Task directions: Reproduce the data exactly. Omit no record.

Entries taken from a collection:
_ _ _ _ _ _ _
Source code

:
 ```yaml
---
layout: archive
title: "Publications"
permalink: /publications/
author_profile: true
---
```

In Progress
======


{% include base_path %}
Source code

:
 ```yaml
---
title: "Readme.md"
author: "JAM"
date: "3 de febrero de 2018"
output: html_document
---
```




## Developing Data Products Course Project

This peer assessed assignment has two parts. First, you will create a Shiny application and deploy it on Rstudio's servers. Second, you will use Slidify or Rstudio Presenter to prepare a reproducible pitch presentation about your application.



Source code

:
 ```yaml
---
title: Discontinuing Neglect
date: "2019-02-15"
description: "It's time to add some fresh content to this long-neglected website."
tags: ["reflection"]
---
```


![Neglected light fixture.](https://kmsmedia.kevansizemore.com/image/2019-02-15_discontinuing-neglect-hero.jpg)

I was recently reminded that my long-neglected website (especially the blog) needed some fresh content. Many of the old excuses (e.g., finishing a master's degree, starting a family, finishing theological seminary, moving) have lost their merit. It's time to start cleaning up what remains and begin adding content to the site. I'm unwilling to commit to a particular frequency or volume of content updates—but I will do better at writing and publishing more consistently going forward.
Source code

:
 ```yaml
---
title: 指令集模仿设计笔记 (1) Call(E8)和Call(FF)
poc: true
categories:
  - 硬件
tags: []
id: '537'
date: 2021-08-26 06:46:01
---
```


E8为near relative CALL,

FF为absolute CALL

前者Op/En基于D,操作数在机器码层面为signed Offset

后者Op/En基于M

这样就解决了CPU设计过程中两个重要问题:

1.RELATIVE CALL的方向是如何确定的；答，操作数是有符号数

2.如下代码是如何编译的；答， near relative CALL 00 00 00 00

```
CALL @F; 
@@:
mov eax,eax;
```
_ _ _ _ _ _ _
Answer for the task:
Source code

:
 ```yaml
---
layout: archive
title: "Publications"
permalink: /publications/
author_profile: true
---
```

In Progress
======


{% include base_path %}
Source code

:
 ```yaml
---
title: "Readme.md"
author: "JAM"
date: "3 de febrero de 2018"
output: html_document
---
```




## Developing Data Products Course Project

This peer assessed assignment has two parts. First, you will create a Shiny application and deploy it on Rstudio's servers. Second, you will use Slidify or Rstudio Presenter to prepare a reproducible pitch presentation about your application.



Source code

:
 ```yaml
---
title: Discontinuing Neglect
date: "2019-02-15"
description: "It's time to add some fresh content to this long-neglected website."
tags: ["reflection"]
---
```


![Neglected light fixture.](https://kmsmedia.kevansizemore.com/image/2019-02-15_discontinuing-neglect-hero.jpg)

I was recently reminded that my long-neglected website (especially the blog) needed some fresh content. Many of the old excuses (e.g., finishing a master's degree, starting a family, finishing theological seminary, moving) have lost their merit. It's time to start cleaning up what remains and begin adding content to the site. I'm unwilling to commit to a particular frequency or volume of content updates—but I will do better at writing and publishing more consistently going forward.
Source code

:
 ```yaml
---
title: 指令集模仿设计笔记 (1) Call(E8)和Call(FF)
poc: true
categories:
  - 硬件
tags: []
id: '537'
date: 2021-08-26 06:46:01
---
```


E8为near relative CALL,

FF为absolute CALL

前者Op/En基于D,操作数在机器码层面为signed Offset

后者Op/En基于M

这样就解决了CPU设计过程中两个重要问题:

1.RELATIVE CALL的方向是如何确定的；答，操作数是有符号数

2.如下代码是如何编译的；答， near relative CALL 00 00 00 00

```
CALL @F; 
@@:
mov eax,eax;
```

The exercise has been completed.